Collected data
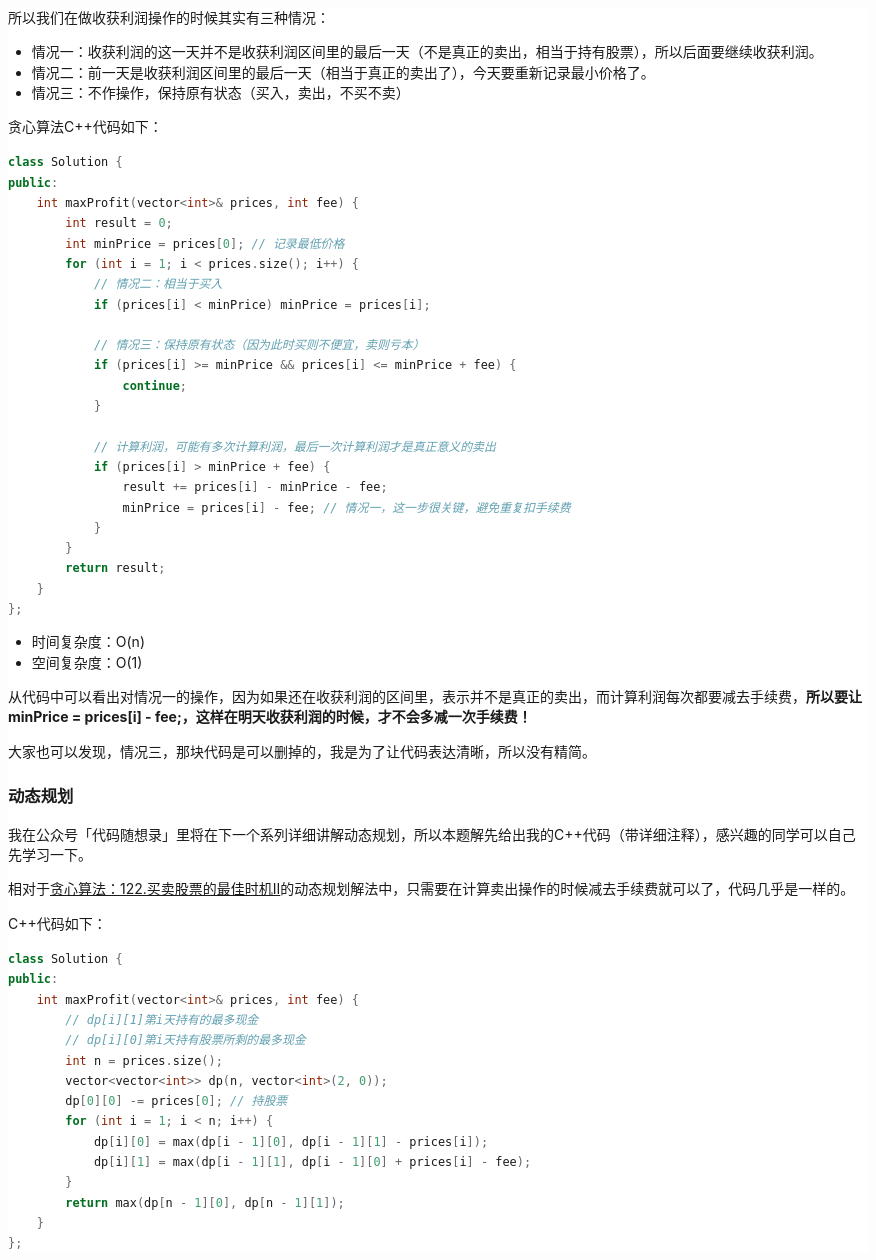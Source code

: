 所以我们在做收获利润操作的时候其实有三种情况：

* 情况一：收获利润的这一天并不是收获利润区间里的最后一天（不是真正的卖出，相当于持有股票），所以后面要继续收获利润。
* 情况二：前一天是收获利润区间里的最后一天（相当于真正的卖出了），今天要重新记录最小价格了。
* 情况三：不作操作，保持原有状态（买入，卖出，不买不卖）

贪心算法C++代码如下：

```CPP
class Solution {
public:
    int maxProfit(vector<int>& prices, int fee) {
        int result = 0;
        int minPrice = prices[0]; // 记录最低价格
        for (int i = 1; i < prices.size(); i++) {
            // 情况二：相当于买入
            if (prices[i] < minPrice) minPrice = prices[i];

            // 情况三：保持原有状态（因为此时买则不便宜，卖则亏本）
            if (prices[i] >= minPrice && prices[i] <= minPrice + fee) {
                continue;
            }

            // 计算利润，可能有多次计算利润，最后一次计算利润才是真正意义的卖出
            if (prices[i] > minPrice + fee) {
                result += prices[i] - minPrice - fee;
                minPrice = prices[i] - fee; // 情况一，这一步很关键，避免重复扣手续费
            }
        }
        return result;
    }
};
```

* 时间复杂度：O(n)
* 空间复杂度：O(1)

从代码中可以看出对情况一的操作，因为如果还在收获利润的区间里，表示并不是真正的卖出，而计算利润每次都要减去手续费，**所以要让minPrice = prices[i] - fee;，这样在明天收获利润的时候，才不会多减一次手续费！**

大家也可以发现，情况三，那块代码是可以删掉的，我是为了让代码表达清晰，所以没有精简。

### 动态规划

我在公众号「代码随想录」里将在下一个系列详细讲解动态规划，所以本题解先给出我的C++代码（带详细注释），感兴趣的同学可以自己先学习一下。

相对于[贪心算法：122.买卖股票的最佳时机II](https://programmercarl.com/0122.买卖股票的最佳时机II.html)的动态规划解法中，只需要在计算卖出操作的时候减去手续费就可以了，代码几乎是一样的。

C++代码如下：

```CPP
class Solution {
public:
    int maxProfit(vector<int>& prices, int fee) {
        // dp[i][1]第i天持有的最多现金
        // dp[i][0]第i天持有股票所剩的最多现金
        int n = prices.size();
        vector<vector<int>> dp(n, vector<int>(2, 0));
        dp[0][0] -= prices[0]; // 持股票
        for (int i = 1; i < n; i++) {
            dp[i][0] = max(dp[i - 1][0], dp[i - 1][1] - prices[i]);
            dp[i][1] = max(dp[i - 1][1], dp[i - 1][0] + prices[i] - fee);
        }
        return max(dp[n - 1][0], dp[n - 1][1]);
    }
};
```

:: Work order ::
Leave the pictures out and reproduce each record exactly as written.

:: Reply ::
Source code

: 所以我们在做收获利润操作的时候其实有三种情况：

* 情况一：收获利润的这一天并不是收获利润区间里的最后一天（不是真正的卖出，相当于持有股票），所以后面要继续收获利润。
* 情况二：前一天是收获利润区间里的最后一天（相当于真正的卖出了），今天要重新记录最小价格了。
* 情况三：不作操作，保持原有状态（买入，卖出，不买不卖）

贪心算法C++代码如下：

```CPP
class Solution {
public:
    int maxProfit(vector<int>& prices, int fee) {
        int result = 0;
        int minPrice = prices[0]; // 记录最低价格
        for (int i = 1; i < prices.size(); i++) {
            // 情况二：相当于买入
            if (prices[i] < minPrice) minPrice = prices[i];

            // 情况三：保持原有状态（因为此时买则不便宜，卖则亏本）
            if (prices[i] >= minPrice && prices[i] <= minPrice + fee) {
                continue;
            }

            // 计算利润，可能有多次计算利润，最后一次计算利润才是真正意义的卖出
            if (prices[i] > minPrice + fee) {
                result += prices[i] - minPrice - fee;
                minPrice = prices[i] - fee; // 情况一，这一步很关键，避免重复扣手续费
            }
        }
        return result;
    }
};
```

* 时间复杂度：O(n)
* 空间复杂度：O(1)

从代码中可以看出对情况一的操作，因为如果还在收获利润的区间里，表示并不是真正的卖出，而计算利润每次都要减去手续费，**所以要让minPrice = prices[i] - fee;，这样在明天收获利润的时候，才不会多减一次手续费！**

大家也可以发现，情况三，那块代码是可以删掉的，我是为了让代码表达清晰，所以没有精简。

### 动态规划

我在公众号「代码随想录」里将在下一个系列详细讲解动态规划，所以本题解先给出我的C++代码（带详细注释），感兴趣的同学可以自己先学习一下。

相对于[贪心算法：122.买卖股票的最佳时机II](https://programmercarl.com/0122.买卖股票的最佳时机II.html)的动态规划解法中，只需要在计算卖出操作的时候减去手续费就可以了，代码几乎是一样的。

C++代码如下：

```CPP
class Solution {
public:
    int maxProfit(vector<int>& prices, int fee) {
        // dp[i][1]第i天持有的最多现金
        // dp[i][0]第i天持有股票所剩的最多现金
        int n = prices.size();
        vector<vector<int>> dp(n, vector<int>(2, 0));
        dp[0][0] -= prices[0]; // 持股票
        for (int i = 1; i < n; i++) {
            dp[i][0] = max(dp[i - 1][0], dp[i - 1][1] - prices[i]);
            dp[i][1] = max(dp[i - 1][1], dp[i - 1][0] + prices[i] - fee);
        }
        return max(dp[n - 1][0], dp[n - 1][1]);
    }
};
```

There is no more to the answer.